Tel que rapporté dans les journaux, cette étude en grand groupe de 40 708 hommes suédois a constaté que ceux qui ont exercé modérément pendant au moins 60 minutes par jour ont abaissé leur risque de cancer. Il a également constaté que si les hommes qui avaient déjà un cancer faisaient 30 minutes d’exercice modéré par jour, ils augmentaient leurs chances de survie de 33%.

Bien que l’étude présente quelques faiblesses et que les chercheurs concluent que leurs résultats nécessitent une confirmation, cela confirme ce que l’on sait déjà de l’activité physique: c’est bon pour vous et l’un des moyens les plus efficaces de réduire le risque de maladies évitables.

D’où vient l’histoire?

Le Dr N. Orsini et des collègues du Karolinska Institutet en Suède et de la Harvard Medical School de Boston, aux États-Unis, ont mené la recherche. L’étude a été financée par le Conseil suédois de la recherche, la Swedish Cancer Society, le Conseil suédois pour la vie professionnelle et la recherche sociale, le Fonds mondial de recherche contre le cancer et la Fondation suédoise pour la coopération internationale en recherche et enseignement supérieur.

L’étude a été publiée dans le British Journal of Cancer.

Quel genre d’étude scientifique était-ce?

Cette étude de cohorte prospective a examiné le lien entre l’activité physique chez les hommes suédois d’âge moyen et âgés et leur risque de cancer. En 1997/1998, les chercheurs ont envoyé une invitation à participer à l’étude à tous les hommes âgés de 45 à 79 ans vivant dans deux comtés du centre de la Suède. Un questionnaire a été inclus avec chaque invitation, et parmi les 100 303 hommes qui ont été contactés, 48 ​​645 ont retourné leurs questionnaires.

Les chercheurs ont exclu tous les questionnaires retournés qui étaient vierges, ou provenaient d’hommes décédés avant le 1er janvier 1998. Ils ont également exclu ceux qui avaient déjà eu un cancer et ceux qui étaient des travailleurs manuels lourds car ils sont connus pour avoir une mortalité globale par cancer plus élevée. Cela a laissé un échantillon de 40 708 hommes. Les chercheurs ont déclaré que cela représentait «l’ensemble de la population masculine suédoise âgée de 45 à 79 ans en termes d’âge, de niveau d’éducation et de prévalence de l’embonpoint».

Le questionnaire a recueilli de l’information sur la durée et l’intensité de l’activité physique des participants au cours de la dernière année.
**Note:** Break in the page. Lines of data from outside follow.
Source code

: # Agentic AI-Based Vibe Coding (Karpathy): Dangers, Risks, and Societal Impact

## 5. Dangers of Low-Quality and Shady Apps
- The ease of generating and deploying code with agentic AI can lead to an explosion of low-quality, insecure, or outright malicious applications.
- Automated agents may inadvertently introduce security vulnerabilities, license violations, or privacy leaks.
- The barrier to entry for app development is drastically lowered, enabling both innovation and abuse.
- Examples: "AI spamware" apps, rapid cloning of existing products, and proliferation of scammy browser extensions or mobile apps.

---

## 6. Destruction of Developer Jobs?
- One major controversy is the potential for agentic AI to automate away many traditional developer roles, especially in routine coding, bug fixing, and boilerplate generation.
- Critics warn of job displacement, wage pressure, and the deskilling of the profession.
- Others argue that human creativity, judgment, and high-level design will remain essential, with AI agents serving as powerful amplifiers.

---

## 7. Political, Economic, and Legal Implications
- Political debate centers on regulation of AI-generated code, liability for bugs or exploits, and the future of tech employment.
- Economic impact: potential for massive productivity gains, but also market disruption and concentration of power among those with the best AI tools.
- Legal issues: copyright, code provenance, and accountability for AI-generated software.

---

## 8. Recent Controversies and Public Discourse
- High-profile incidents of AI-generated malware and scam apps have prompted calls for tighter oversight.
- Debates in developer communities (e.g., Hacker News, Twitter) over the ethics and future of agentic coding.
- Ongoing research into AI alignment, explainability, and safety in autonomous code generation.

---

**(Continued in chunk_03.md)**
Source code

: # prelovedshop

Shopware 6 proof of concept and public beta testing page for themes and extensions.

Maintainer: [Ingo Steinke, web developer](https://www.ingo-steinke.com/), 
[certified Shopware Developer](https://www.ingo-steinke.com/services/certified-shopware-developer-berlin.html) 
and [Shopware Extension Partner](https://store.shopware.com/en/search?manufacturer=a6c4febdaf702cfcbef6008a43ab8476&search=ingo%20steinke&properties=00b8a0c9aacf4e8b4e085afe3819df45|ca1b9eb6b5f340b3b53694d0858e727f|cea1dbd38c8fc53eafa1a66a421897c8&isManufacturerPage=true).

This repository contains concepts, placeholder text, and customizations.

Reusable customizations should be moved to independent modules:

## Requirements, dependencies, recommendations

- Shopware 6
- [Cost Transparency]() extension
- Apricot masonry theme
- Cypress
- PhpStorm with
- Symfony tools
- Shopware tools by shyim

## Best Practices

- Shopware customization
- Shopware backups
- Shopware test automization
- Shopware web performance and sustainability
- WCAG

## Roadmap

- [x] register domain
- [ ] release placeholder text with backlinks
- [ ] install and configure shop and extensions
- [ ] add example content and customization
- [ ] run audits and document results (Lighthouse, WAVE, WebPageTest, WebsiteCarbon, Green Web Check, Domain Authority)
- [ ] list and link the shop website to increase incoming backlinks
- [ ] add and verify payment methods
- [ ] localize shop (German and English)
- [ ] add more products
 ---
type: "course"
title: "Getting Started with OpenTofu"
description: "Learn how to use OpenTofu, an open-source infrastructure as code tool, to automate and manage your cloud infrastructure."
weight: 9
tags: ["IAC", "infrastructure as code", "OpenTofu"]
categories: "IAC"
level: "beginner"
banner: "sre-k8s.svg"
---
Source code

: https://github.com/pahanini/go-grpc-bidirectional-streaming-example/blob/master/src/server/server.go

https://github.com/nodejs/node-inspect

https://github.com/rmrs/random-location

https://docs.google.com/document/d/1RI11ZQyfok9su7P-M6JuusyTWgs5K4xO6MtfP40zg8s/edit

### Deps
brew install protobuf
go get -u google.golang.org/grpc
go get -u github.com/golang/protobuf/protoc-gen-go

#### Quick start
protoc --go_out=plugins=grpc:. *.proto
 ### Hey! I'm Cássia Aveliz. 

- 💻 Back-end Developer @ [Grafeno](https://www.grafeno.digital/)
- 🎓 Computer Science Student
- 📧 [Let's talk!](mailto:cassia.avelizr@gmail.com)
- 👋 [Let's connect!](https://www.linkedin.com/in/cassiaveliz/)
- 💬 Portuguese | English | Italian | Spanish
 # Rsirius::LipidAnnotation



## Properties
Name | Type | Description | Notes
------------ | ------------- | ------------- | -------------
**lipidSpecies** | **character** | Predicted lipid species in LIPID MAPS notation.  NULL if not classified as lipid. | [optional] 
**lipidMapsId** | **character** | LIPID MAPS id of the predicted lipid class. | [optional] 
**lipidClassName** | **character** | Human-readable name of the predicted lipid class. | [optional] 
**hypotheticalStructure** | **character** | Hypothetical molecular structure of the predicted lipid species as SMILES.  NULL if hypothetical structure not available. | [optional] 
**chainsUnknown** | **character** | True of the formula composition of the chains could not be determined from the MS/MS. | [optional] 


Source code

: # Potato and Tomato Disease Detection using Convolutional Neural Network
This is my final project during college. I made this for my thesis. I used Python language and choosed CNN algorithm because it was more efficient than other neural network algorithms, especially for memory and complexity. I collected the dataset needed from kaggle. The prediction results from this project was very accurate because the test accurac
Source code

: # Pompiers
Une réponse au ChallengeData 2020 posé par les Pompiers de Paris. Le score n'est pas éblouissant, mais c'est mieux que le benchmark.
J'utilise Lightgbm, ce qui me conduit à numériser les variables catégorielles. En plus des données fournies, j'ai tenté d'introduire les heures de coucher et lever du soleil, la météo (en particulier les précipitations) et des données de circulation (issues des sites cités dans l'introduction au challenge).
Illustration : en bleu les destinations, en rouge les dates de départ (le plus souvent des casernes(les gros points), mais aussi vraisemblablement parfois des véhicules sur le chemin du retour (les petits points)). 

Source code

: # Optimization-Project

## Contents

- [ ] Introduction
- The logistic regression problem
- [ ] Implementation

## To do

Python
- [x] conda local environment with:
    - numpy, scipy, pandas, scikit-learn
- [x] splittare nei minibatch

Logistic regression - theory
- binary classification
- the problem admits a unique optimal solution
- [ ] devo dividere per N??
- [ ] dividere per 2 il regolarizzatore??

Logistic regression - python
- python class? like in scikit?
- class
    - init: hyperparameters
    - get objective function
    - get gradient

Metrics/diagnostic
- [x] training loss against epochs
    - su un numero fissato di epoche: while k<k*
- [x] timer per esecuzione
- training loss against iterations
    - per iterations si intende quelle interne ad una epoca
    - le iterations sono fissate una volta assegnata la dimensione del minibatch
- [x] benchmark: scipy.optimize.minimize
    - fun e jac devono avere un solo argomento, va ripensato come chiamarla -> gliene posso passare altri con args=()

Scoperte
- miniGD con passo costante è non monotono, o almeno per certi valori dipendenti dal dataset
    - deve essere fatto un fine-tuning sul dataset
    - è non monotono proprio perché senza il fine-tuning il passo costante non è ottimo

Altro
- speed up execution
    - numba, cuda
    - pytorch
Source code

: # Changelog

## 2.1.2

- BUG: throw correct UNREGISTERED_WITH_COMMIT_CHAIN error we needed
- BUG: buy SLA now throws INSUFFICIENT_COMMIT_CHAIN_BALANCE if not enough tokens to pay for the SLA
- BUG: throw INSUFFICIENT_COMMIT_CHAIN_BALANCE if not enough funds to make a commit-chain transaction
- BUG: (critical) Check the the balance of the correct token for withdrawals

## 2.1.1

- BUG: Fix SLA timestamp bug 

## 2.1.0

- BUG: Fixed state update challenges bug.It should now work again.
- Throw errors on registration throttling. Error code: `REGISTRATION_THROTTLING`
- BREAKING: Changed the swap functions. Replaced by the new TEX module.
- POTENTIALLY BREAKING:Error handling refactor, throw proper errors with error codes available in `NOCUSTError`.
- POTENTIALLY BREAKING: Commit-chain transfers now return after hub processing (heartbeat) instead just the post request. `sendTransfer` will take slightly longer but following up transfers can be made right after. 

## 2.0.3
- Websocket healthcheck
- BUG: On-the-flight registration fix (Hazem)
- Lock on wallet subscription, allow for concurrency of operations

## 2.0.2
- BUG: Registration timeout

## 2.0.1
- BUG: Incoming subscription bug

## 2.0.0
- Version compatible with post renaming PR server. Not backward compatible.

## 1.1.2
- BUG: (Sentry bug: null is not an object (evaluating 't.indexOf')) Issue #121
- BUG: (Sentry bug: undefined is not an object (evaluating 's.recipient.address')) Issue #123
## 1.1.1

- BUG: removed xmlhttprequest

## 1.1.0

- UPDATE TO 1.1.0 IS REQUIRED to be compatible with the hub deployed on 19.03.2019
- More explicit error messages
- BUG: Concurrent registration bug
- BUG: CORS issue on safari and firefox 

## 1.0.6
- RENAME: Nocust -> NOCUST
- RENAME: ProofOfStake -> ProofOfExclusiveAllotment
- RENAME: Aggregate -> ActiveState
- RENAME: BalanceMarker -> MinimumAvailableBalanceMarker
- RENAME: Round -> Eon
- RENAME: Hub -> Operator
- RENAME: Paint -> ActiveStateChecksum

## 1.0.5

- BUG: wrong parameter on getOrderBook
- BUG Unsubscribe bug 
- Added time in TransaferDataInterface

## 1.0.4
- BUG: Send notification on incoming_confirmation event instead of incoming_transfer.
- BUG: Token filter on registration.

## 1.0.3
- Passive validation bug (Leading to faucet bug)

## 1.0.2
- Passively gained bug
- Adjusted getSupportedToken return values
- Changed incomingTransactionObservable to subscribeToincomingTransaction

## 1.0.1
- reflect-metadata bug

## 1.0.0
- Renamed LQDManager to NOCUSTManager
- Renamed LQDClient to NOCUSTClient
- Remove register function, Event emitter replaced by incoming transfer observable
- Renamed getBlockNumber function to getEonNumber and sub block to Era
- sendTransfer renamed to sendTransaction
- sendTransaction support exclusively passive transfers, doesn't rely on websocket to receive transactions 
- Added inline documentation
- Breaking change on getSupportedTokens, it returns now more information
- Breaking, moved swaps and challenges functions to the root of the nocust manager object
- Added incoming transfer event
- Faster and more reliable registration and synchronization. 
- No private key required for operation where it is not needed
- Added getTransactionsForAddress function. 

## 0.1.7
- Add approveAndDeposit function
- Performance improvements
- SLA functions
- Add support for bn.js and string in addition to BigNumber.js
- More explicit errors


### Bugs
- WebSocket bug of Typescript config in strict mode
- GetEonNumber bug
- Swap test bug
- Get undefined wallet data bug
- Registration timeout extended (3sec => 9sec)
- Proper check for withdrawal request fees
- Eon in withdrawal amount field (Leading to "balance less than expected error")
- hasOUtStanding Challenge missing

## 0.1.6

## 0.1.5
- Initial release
Des questions spécifiques ont été posées sur les niveaux d’activité liés à l’occupation, la marche / le vélo, le travail ménager, les loisirs inactifs (TV / lecture), les loisirs actifs (exercice) et le temps passé à dormir. À partir de ces réponses, les chercheurs ont pu déterminer un score d’activité totale pour chaque homme. Cela a été calculé en utilisant des équivalents métaboliques, une unité souvent utilisée pour mesurer l’intensité de l’exercice physique, et qui prend en compte le fait que les taux métaboliques des personnes sont différents.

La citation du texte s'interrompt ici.